Pernyataan tersebut muncul di tengah meningkatnya serangan Iran yang menargetkan negara-negara Teluk Arab, ketika Israel dan Amerika Serikat terus melancarkan serangan udara terhadap Republik Islam tersebut. Pada pagi hari yang sama, serangan berulang dilakukan terhadap Bahrain, Arab Saudi, dan Uni Emirat Arab.

Konflik Meningkat

Pemerintahan Presiden AS Donald Trump baru-baru ini menyetujui penjualan senjata baru senilai $151 juta kepada Israel setelah Trump menyatakan bahwa ia tidak akan melakukan negosiasi dengan Iran tanpa “penyerahan tanpa syarat.” Pejabat AS juga memperingatkan akan adanya kampanye pengeboman yang lebih intens yang dikatakan sebagai yang paling masif dalam konflik yang telah berlangsung selama seminggu ini.

Scott Bessent, Menteri Keuangan AS, dalam sebuah wawancara televisi pada hari Jumat, menyatakan bahwa “kampanye pengeboman terbesar” dari perang ini masih akan datang. Duta Besar Iran untuk PBB menegaskan bahwa negara mereka akan “mengambil semua langkah yang diperlukan” untuk membela diri.

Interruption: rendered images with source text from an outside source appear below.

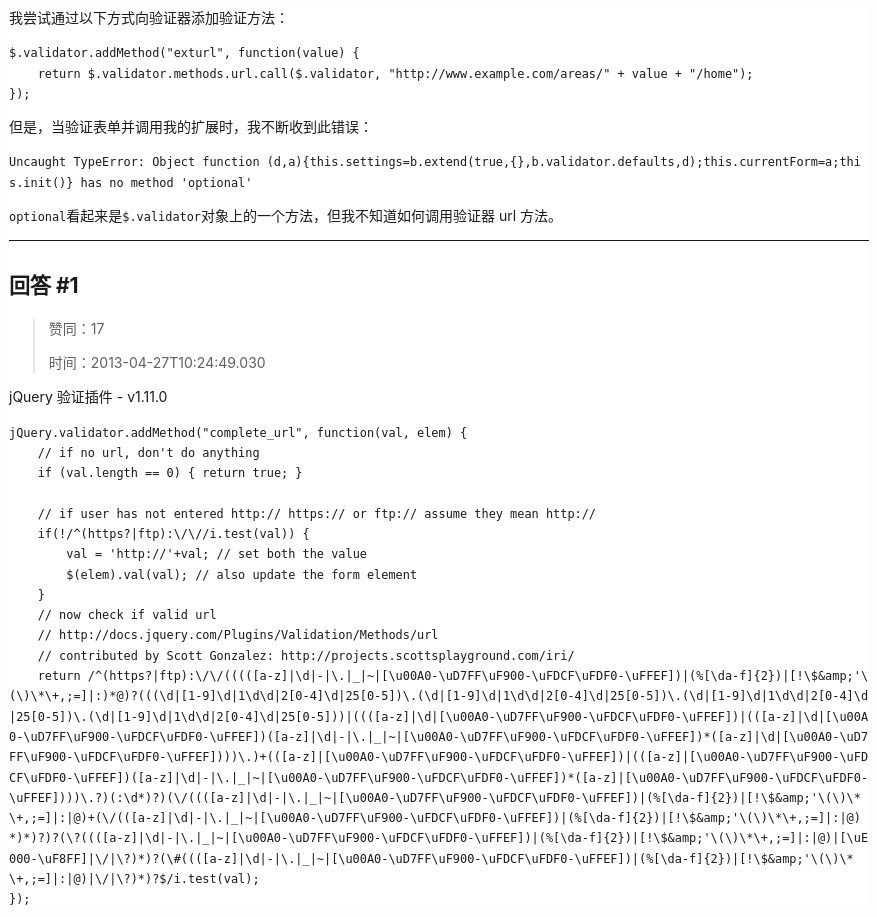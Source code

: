 我尝试通过以下方式向验证器添加验证方法：

```
$.validator.addMethod("exturl", function(value) {
    return $.validator.methods.url.call($.validator, "http://www.example.com/areas/" + value + "/home");
}); 
```

但是，当验证表单并调用我的扩展时，我不断收到此错误：

```
Uncaught TypeError: Object function (d,a){this.settings=b.extend(true,{},b.validator.defaults,d);this.currentForm=a;this.init()} has no method 'optional' 
```

`optional`看起来是`$.validator`对象上的一个方法，但我不知道如何调用验证器 url 方法。

* * *

## 回答 #1

> 赞同：17
> 
> 时间：2013-04-27T10:24:49.030

jQuery 验证插件 - v1.11.0

```
jQuery.validator.addMethod("complete_url", function(val, elem) {
    // if no url, don't do anything
    if (val.length == 0) { return true; }

    // if user has not entered http:// https:// or ftp:// assume they mean http://
    if(!/^(https?|ftp):\/\//i.test(val)) {
        val = 'http://'+val; // set both the value
        $(elem).val(val); // also update the form element
    }
    // now check if valid url
    // http://docs.jquery.com/Plugins/Validation/Methods/url
    // contributed by Scott Gonzalez: http://projects.scottsplayground.com/iri/
    return /^(https?|ftp):\/\/(((([a-z]|\d|-|\.|_|~|[\u00A0-\uD7FF\uF900-\uFDCF\uFDF0-\uFFEF])|(%[\da-f]{2})|[!\$&amp;'\(\)\*\+,;=]|:)*@)?(((\d|[1-9]\d|1\d\d|2[0-4]\d|25[0-5])\.(\d|[1-9]\d|1\d\d|2[0-4]\d|25[0-5])\.(\d|[1-9]\d|1\d\d|2[0-4]\d|25[0-5])\.(\d|[1-9]\d|1\d\d|2[0-4]\d|25[0-5]))|((([a-z]|\d|[\u00A0-\uD7FF\uF900-\uFDCF\uFDF0-\uFFEF])|(([a-z]|\d|[\u00A0-\uD7FF\uF900-\uFDCF\uFDF0-\uFFEF])([a-z]|\d|-|\.|_|~|[\u00A0-\uD7FF\uF900-\uFDCF\uFDF0-\uFFEF])*([a-z]|\d|[\u00A0-\uD7FF\uF900-\uFDCF\uFDF0-\uFFEF])))\.)+(([a-z]|[\u00A0-\uD7FF\uF900-\uFDCF\uFDF0-\uFFEF])|(([a-z]|[\u00A0-\uD7FF\uF900-\uFDCF\uFDF0-\uFFEF])([a-z]|\d|-|\.|_|~|[\u00A0-\uD7FF\uF900-\uFDCF\uFDF0-\uFFEF])*([a-z]|[\u00A0-\uD7FF\uF900-\uFDCF\uFDF0-\uFFEF])))\.?)(:\d*)?)(\/((([a-z]|\d|-|\.|_|~|[\u00A0-\uD7FF\uF900-\uFDCF\uFDF0-\uFFEF])|(%[\da-f]{2})|[!\$&amp;'\(\)\*\+,;=]|:|@)+(\/(([a-z]|\d|-|\.|_|~|[\u00A0-\uD7FF\uF900-\uFDCF\uFDF0-\uFFEF])|(%[\da-f]{2})|[!\$&amp;'\(\)\*\+,;=]|:|@)*)*)?)?(\?((([a-z]|\d|-|\.|_|~|[\u00A0-\uD7FF\uF900-\uFDCF\uFDF0-\uFFEF])|(%[\da-f]{2})|[!\$&amp;'\(\)\*\+,;=]|:|@)|[\uE000-\uF8FF]|\/|\?)*)?(\#((([a-z]|\d|-|\.|_|~|[\u00A0-\uD7FF\uF900-\uFDCF\uFDF0-\uFFEF])|(%[\da-f]{2})|[!\$&amp;'\(\)\*\+,;=]|:|@)|\/|\?)*)?$/i.test(val);
}); 
```
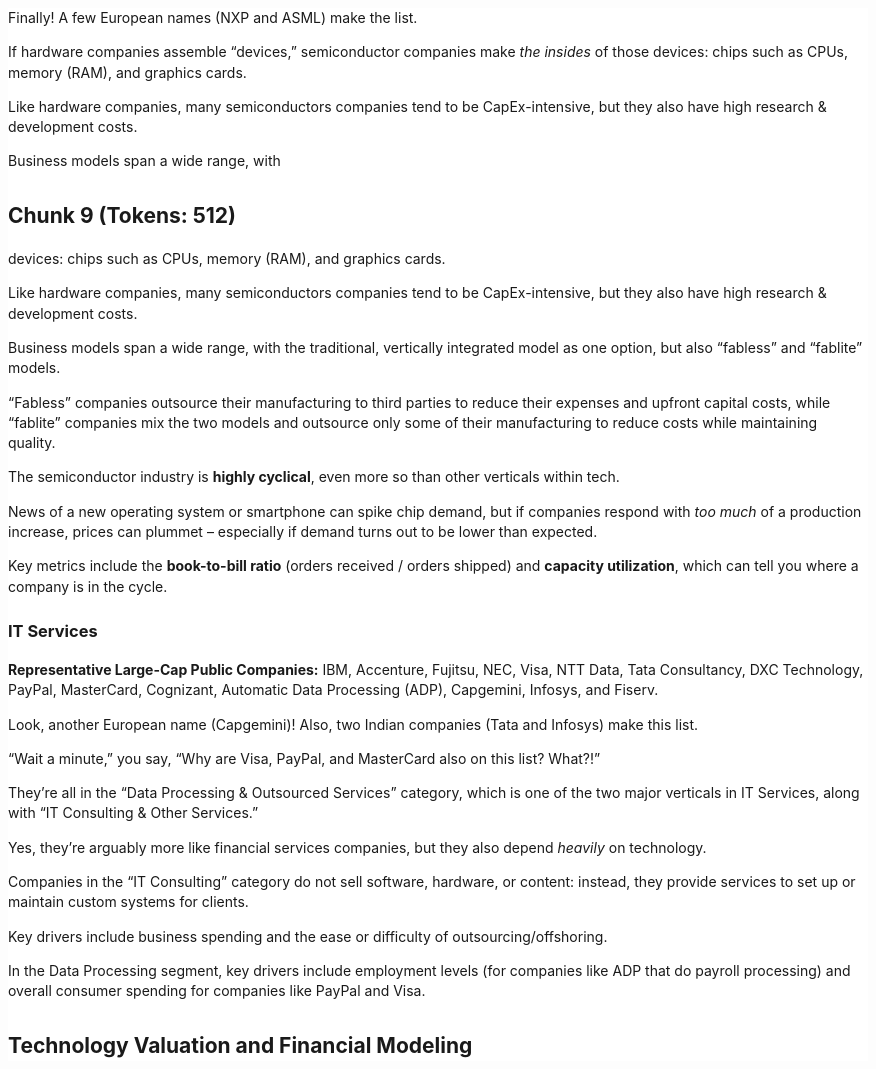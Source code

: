 Finally! A few European names (NXP and ASML) make the list.

If hardware companies assemble “devices,” semiconductor companies make _the insides_ of those devices: chips such as CPUs, memory (RAM), and graphics cards.

Like hardware companies, many semiconductors companies tend to be CapEx-intensive, but they also have high research & development costs.

Business models span a wide range, with

## Chunk 9 (Tokens: 512)

 devices: chips such as CPUs, memory (RAM), and graphics cards.

Like hardware companies, many semiconductors companies tend to be CapEx-intensive, but they also have high research & development costs.

Business models span a wide range, with the traditional, vertically integrated model as one option, but also “fabless” and “fablite” models.

“Fabless” companies outsource their manufacturing to third parties to reduce their expenses and upfront capital costs, while “fablite” companies mix the two models and outsource only some of their manufacturing to reduce costs while maintaining quality.

The semiconductor industry is **highly cyclical**, even more so than other verticals within tech.

News of a new operating system or smartphone can spike chip demand, but if companies respond with _too much_ of a production increase, prices can plummet – especially if demand turns out to be lower than expected.

Key metrics include the **book-to-bill ratio** (orders received / orders shipped) and **capacity utilization**, which can tell you where a company is in the cycle.

### **IT Services**

**Representative Large-Cap Public Companies:** IBM, Accenture, Fujitsu, NEC, Visa, NTT Data, Tata Consultancy, DXC Technology, PayPal, MasterCard, Cognizant, Automatic Data Processing (ADP), Capgemini, Infosys, and Fiserv.

Look, another European name (Capgemini)! Also, two Indian companies (Tata and Infosys) make this list.

“Wait a minute,” you say, “Why are Visa, PayPal, and MasterCard also on this list? What?!”

They’re all in the “Data Processing & Outsourced Services” category, which is one of the two major verticals in IT Services, along with “IT Consulting & Other Services.”

Yes, they’re arguably more like financial services companies, but they also depend _heavily_ on technology.

Companies in the “IT Consulting” category do not sell software, hardware, or content: instead, they provide services to set up or maintain custom systems for clients.

Key drivers include business spending and the ease or difficulty of outsourcing/offshoring.

In the Data Processing segment, key drivers include employment levels (for companies like ADP that do payroll processing) and overall consumer spending for companies like PayPal and Visa.

**Technology Valuation and Financial Modeling**
-----------------------------------------------
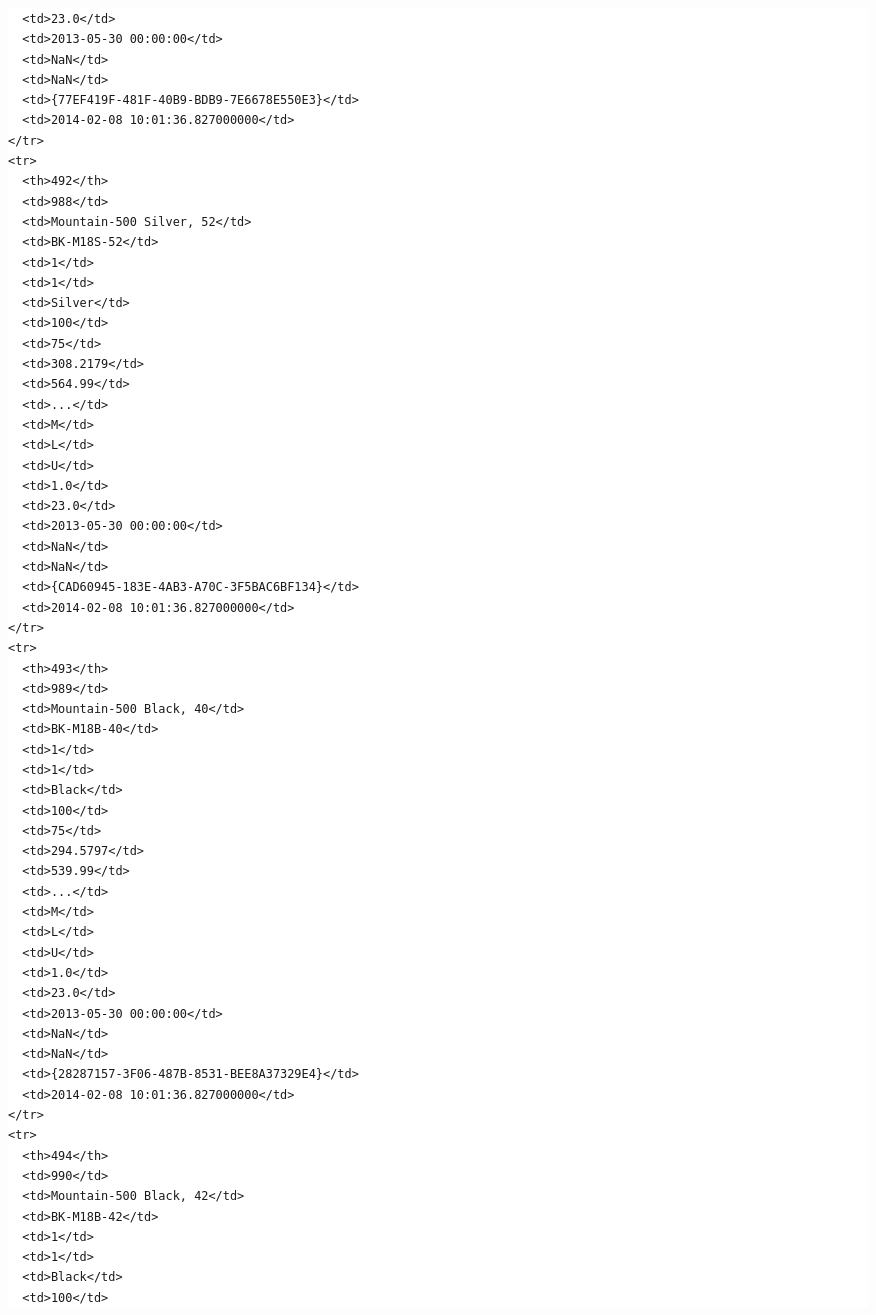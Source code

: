       <td>23.0</td>
      <td>2013-05-30 00:00:00</td>
      <td>NaN</td>
      <td>NaN</td>
      <td>{77EF419F-481F-40B9-BDB9-7E6678E550E3}</td>
      <td>2014-02-08 10:01:36.827000000</td>
    </tr>
    <tr>
      <th>492</th>
      <td>988</td>
      <td>Mountain-500 Silver, 52</td>
      <td>BK-M18S-52</td>
      <td>1</td>
      <td>1</td>
      <td>Silver</td>
      <td>100</td>
      <td>75</td>
      <td>308.2179</td>
      <td>564.99</td>
      <td>...</td>
      <td>M</td>
      <td>L</td>
      <td>U</td>
      <td>1.0</td>
      <td>23.0</td>
      <td>2013-05-30 00:00:00</td>
      <td>NaN</td>
      <td>NaN</td>
      <td>{CAD60945-183E-4AB3-A70C-3F5BAC6BF134}</td>
      <td>2014-02-08 10:01:36.827000000</td>
    </tr>
    <tr>
      <th>493</th>
      <td>989</td>
      <td>Mountain-500 Black, 40</td>
      <td>BK-M18B-40</td>
      <td>1</td>
      <td>1</td>
      <td>Black</td>
      <td>100</td>
      <td>75</td>
      <td>294.5797</td>
      <td>539.99</td>
      <td>...</td>
      <td>M</td>
      <td>L</td>
      <td>U</td>
      <td>1.0</td>
      <td>23.0</td>
      <td>2013-05-30 00:00:00</td>
      <td>NaN</td>
      <td>NaN</td>
      <td>{28287157-3F06-487B-8531-BEE8A37329E4}</td>
      <td>2014-02-08 10:01:36.827000000</td>
    </tr>
    <tr>
      <th>494</th>
      <td>990</td>
      <td>Mountain-500 Black, 42</td>
      <td>BK-M18B-42</td>
      <td>1</td>
      <td>1</td>
      <td>Black</td>
      <td>100</td>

Rekaman video dari Associated Press menunjukkan ledakan yang menggelegar dan asap membubung di atas barat Teheran ketika Israel mengklaim telah memulai gelombang serangan yang luas.

Dampak Perang

Konflik ini telah merenggut nyawa sedikitnya 1.230 orang di Iran, lebih dari 200 di Lebanon, dan sekitar selusin di Israel, menurut pejabat dari negara-negara tersebut. Enam tentara AS juga dilaporkan tewas.

Serangan-serangan Iran yang menargetkan negara-negara Teluk menunjukkan bahwa konflik ini semakin meluas. Sirene terdengar di Bahrain pada pagi hari saat serangan Iran menghantam kerajaan pulau tersebut. Arab Saudi juga mengklaim berhasil menghancurkan drone yang menuju ladang minyak Shaybah dan menjatuhkan rudal balistik yang diluncurkan menuju Pangkalan Udara Pangeran Sultan, yang menampung pasukan AS.

Di Dubai, beberapa ledakan terdengar pada pagi hari yang sama dan pemerintah setempat mengaktifkan pertahanan udara. Penumpang yang menunggu penerbangan di Bandara Internasional Dubai, yang merupakan bandara tersibuk di dunia untuk perjalanan internasional, dipindahkan ke terowongan kereta setelah alarm berbunyi. Kemudian, Emirates mengumumkan bahwa “seluruh penerbangan ke dan dari Dubai telah ditangguhkan hingga pemberitahuan lebih lanjut,” meskipun keputusan itu kemudian dibatalkan dan penerbangan dilanjutkan.

Pertumbuhan Harga Minyak

Dalam sebuah wawancara dengan Financial Times, Menteri Energi Qatar, Saad al-Kaabi, memperingatkan bahwa perang ini dapat “meruntuhkan ekonomi dunia,” memprediksi penutupan besar-besaran ekspor energi Teluk yang dapat mendorong harga minyak hingga $150 per barel. Pada hari Jumat, harga untuk satu barel minyak mentah acuan AS melonjak di atas $90 untuk pertama kalinya dalam lebih dari dua tahun.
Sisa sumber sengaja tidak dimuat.